Extract each line of the records below that contains the word "intuitiva".

BEGIN DATA RECORDS

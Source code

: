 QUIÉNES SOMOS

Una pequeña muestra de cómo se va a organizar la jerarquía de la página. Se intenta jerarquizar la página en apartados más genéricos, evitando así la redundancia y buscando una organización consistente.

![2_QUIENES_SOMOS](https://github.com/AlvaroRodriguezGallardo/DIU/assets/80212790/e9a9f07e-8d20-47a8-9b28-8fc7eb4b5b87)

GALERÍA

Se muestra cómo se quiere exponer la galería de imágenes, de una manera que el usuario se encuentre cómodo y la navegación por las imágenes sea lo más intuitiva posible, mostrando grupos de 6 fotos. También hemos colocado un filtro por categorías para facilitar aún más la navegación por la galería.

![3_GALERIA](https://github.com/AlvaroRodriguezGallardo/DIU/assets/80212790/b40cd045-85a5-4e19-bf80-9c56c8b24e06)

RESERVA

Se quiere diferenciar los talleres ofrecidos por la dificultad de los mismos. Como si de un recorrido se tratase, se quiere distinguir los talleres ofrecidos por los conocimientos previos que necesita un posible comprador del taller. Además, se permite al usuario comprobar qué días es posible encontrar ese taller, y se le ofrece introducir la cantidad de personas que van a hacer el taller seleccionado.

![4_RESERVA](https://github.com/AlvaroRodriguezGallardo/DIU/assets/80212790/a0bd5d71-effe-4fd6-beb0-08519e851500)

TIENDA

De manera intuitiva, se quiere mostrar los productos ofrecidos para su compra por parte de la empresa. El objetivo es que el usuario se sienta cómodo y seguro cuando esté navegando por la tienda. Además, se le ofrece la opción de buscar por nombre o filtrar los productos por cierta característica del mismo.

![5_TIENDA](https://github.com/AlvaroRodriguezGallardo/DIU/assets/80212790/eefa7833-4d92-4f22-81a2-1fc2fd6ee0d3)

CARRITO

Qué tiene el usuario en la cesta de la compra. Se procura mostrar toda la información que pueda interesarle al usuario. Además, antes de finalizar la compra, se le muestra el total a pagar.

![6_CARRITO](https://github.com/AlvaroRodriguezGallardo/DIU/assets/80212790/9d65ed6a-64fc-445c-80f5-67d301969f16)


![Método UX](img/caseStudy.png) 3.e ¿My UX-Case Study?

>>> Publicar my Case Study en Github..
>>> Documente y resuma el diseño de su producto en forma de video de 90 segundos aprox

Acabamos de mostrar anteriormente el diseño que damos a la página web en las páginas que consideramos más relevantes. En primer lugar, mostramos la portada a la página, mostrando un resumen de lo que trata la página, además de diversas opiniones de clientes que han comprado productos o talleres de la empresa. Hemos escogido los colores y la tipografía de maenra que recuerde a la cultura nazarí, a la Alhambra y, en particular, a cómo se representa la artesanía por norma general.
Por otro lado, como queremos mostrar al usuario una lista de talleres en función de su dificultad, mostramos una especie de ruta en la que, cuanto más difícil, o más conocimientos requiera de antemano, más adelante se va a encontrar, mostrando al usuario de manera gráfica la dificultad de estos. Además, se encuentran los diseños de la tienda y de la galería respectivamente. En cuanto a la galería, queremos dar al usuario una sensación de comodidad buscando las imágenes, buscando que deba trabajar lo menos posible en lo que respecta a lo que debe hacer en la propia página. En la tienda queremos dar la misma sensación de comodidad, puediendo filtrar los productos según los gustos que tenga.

END DATA RECORDS

### RESULT BELOW
Se muestra cómo se quiere exponer la galería de imágenes, de una manera que el usuario se encuentre cómodo y la navegación por las imágenes sea lo más intuitiva posible, mostrando grupos de 6 fotos. También hemos colocado un filtro por categorías para facilitar aún más la navegación por la galería.
De manera intuitiva, se quiere mostrar los productos ofrecidos para su compra por parte de la empresa. El objetivo es que el usuario se sienta cómodo y seguro cuando esté navegando por la tienda. Además, se le ofrece la opción de buscar por nombre o filtrar los productos por cierta característica del mismo.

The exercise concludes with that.